Wenn eine Person eine Grenzverletzung erlebt hat, ist unser Ziel als Awareness-Team, dass die Person wieder handlungsfähig wird. Dabei orientierst Du Dich als Awareness-Person im Falle eines A-Falles an die oben genannten Grundbegriffe:

  • Dafür kannst Du zB. fragen, was sie gerade braucht / was ihr gut tun würde (Unterstützung anbieten)
  • In Gesprächen sollte den betroffenen Personen der nötige Raum zum Erzählen gegeben und zugehört werden (Aufmerksamkeit, Empathie) 
  • Das Erlebte bzw. die Schilderungen von Betroffenen sollten auf keinen Fall in Frage gestellt werden (Parteilichkeit). Es wird nicht über die Situation mit der betroffenen Person diskutiert und es wird nicht versucht herauszufinden, was „wirklich” passiert ist. Stattdessen fragen wir die betroffene Person, was sie benötigt, um mit dem Erlebten umgehen zu können, um so die Situation für die Person zu verbessern. 
  • Bei jeder Art von Körperkontakt, z.B. zum Trösten vorher um Erlaubnis fragen! 

Du kannst außerdem folgende Sachen anbieten: 

→ gemeinsam in den Awareness-Raum zurückziehen, um zu Ruhe zu kommen
→ Tee + Wärmflasche
→ Befreundete Personen suchen
→ Unterstützung bei einem (gemeinsamen) Gespräch mit ausübender Person
→ eine Runde an die frische Luft spazieren gehen


Was ist, wenn eine Situation meine Handlungsmöglichkeiten überschreitet?

In dem Falle kannst Du die anderen Menschen im Awareness-Team, unseren Türsteherin oder die Schichtleitung hinzuziehen. In schwierigen Situationen, die vielleicht konflikthaft oder sogar eskalativ werden könnten, solltest Du Dir zuerst immer Support suchen. Oft reicht es bereits, wenn andere Personen hinter dir stehen und non-verbal ihre Unterstützung signalisieren. Hierbei ist wichtig, dass weiterhin eine Person die Kommunikation übernimmt und nicht mehrere Menschen auf die Gesprächsperson einreden.
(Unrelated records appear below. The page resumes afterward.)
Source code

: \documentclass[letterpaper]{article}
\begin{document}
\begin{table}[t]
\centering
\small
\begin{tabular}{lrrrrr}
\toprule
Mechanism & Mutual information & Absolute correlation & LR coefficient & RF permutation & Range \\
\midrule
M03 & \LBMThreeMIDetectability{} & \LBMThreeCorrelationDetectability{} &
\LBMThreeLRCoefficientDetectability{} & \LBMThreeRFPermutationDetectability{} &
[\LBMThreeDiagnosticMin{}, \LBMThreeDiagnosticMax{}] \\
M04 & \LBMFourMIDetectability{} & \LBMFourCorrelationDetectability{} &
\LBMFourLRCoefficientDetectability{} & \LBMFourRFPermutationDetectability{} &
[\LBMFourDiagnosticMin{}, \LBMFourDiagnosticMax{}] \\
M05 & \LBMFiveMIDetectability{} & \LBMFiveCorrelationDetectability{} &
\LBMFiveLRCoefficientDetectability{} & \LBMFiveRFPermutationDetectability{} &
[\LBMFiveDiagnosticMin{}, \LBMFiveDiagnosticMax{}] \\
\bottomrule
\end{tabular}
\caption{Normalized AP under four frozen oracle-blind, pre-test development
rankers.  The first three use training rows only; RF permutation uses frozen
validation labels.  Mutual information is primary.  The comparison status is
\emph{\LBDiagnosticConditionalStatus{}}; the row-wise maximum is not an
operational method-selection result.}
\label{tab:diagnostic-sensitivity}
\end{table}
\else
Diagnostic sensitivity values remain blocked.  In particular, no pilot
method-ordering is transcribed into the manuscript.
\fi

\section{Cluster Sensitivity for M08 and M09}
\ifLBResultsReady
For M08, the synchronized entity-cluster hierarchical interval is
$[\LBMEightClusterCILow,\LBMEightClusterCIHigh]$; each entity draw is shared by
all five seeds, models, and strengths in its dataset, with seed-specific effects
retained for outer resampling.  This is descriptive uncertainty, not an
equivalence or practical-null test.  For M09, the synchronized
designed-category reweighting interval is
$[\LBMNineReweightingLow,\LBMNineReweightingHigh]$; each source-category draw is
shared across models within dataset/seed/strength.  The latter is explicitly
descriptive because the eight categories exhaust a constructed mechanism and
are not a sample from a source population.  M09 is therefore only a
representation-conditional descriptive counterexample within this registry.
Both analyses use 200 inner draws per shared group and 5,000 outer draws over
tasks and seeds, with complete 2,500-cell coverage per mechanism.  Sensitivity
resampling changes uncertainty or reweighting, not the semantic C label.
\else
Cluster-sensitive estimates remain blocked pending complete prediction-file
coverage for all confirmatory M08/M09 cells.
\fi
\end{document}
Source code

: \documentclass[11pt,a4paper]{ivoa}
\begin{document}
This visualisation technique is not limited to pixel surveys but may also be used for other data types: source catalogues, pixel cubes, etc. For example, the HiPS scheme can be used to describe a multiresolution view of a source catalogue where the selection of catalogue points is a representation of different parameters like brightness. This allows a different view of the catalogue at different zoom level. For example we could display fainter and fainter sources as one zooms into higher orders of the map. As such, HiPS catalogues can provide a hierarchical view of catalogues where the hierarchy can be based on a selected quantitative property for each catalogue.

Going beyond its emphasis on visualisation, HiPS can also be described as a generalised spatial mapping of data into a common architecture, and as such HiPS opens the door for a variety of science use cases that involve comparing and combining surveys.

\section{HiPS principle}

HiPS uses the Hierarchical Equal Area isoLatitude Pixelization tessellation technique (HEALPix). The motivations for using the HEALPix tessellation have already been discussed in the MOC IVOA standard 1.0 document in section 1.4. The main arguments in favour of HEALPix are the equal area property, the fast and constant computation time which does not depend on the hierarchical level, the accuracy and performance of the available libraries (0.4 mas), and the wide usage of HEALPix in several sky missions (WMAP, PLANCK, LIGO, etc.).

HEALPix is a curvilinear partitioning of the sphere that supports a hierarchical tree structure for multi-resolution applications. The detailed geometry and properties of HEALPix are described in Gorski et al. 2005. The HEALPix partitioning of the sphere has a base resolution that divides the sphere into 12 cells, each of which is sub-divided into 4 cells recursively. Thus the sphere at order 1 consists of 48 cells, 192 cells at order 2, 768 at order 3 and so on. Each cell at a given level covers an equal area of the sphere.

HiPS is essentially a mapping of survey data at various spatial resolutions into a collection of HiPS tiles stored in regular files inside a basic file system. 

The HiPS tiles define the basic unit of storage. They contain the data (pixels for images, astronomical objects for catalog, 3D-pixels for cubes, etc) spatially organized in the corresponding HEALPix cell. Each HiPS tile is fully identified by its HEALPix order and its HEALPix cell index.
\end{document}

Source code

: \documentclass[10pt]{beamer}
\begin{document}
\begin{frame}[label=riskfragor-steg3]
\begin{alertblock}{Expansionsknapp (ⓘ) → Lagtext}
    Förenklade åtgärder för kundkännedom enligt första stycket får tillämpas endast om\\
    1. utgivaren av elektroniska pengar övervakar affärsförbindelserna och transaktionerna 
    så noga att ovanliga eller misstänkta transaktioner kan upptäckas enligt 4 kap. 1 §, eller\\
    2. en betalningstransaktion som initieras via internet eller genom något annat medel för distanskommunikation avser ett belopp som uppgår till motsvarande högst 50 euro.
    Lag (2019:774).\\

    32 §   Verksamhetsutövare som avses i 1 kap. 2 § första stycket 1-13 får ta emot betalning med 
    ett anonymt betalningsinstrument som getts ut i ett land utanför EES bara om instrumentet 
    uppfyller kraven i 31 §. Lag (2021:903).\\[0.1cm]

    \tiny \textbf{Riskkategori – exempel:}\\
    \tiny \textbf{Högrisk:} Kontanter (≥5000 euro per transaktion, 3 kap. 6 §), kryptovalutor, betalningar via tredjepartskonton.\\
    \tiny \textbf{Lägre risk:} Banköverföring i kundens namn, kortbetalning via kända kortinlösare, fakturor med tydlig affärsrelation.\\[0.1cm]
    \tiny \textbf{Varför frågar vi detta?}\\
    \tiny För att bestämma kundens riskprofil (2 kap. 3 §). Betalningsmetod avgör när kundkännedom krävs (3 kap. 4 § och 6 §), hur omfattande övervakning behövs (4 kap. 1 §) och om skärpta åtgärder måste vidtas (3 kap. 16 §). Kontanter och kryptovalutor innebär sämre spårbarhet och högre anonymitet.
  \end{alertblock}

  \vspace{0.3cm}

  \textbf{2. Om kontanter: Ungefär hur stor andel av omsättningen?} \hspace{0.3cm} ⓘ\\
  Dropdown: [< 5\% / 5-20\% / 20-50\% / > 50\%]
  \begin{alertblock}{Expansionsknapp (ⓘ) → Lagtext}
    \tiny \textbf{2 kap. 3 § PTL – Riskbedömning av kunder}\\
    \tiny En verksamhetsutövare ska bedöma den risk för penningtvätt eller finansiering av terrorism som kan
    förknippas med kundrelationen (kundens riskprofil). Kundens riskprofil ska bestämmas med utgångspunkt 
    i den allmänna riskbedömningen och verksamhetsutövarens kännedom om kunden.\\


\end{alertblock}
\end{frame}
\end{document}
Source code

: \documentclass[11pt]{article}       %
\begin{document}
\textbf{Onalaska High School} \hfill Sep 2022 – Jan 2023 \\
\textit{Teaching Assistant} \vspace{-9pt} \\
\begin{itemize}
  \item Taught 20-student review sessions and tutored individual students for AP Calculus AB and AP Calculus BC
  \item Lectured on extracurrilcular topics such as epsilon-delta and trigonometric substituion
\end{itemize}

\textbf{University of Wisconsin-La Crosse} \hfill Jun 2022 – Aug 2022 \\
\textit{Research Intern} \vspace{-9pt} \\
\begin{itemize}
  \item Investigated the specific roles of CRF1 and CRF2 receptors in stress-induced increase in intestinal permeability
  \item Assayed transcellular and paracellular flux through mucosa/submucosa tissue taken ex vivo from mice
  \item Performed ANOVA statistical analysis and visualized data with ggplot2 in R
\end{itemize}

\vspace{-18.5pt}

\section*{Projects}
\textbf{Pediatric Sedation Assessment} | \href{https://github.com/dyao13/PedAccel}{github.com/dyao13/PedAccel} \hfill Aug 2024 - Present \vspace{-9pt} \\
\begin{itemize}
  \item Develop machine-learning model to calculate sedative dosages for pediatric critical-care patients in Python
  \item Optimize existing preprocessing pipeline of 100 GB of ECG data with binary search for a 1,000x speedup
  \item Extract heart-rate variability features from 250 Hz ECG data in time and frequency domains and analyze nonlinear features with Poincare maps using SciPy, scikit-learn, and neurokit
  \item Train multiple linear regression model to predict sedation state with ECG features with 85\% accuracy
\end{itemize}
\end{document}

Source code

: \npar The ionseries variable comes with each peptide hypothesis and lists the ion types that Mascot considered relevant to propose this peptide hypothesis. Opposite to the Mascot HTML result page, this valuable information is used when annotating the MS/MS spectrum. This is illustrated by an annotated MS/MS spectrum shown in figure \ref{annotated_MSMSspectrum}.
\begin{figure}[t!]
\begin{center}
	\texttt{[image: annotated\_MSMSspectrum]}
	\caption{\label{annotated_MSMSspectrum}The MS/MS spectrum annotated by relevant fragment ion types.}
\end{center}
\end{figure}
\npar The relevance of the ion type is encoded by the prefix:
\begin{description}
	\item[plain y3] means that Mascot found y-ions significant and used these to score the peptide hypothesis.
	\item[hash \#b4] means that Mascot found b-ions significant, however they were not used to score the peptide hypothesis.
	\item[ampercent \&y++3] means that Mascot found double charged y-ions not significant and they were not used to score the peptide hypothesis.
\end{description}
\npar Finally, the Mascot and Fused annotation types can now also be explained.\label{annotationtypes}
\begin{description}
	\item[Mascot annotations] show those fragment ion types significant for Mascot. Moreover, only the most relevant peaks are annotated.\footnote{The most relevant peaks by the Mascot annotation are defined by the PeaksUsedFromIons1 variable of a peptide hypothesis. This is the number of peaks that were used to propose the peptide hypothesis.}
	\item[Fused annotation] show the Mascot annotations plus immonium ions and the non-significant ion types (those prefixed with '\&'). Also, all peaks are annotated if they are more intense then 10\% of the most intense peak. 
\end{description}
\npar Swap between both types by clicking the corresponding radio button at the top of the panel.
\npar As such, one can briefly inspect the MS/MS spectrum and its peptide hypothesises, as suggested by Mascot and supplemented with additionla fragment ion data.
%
Wenn Du als Support hinzugezogen wurdest: Du unterstützt erstmal passiv die klärende Person. Keine internen Diskussionen oder Infragestellung des Vorgehens in der akuten Situation! Sollte das Gespräch eskalieren bzw. die gesprächsführende Person Überforderung signalisiert und Du möchtest einen neuen Versuch der Deeskalation starten, kannst Du die Gesprächssituation im absoluten Ausnahmefall übernehmen. Wenn Du nur unzufrieden oder nicht einverstanden bist, kann das später in der Reflexion thematisiert werden.

Wenn eine Person sich (physisch, psychisch, emotional) gewaltvoll verhält oder ihr Verhalten trotz Aufforderung nicht ändert, kann die letzte Konsequenz ein Rauswurf für sein. Hausverbote werden nur in Abstimmung mit den anderen Awareness-Menschen und der Schichtleitung ausgesprochen und im Nachhinein in der Gesamtgruppe besprochen.

WICHTIG: Achte auf deine eigenen Grenzen! Das Awareness-Team kann nur zur Verbesserung der Situation beitragen, wenn die Wünsche der betroffenen Person mit den eigenen Grenzen übereinstimmen – das bitte immer ehrlich und transparent kommunizieren! Die Frage muss immer sein: Bin ich gerade die richtige Person, um mit der Situation umzugehen / traue ich mir das zu? Werde ich selbst durch die Situation in einem Maße belastet, das ich mich lieber hinausziehen möchte? Du kannst immer deine Kolleg*innen im Team dazu holen und bitten, zu übernehmen!


Zu diesem Konzept

Dieses Dokument ist eine Mischung aus vielen verschiedenen Texten und wurde durch die Awareness-AG der Niehler Freiheit im April 2025 zuletzt überarbeitet. Diesen Text findet seine Inspiration in früheren Konzeptentwürfe sowie  in einem Text von AwareMess (ein Zusammenschluss einiger motivierter Menschen auf der ECMC 2019 in Brüssel) und wurde an die Besonderheiten der Niehler Freiheit – als Ort und als Kollektiv – angepasst. 

2025 soll noch das Konzept um einen weiteren Teil über Awareness bei kleineren Kultur-VAs in der Niehler ergänzt werden.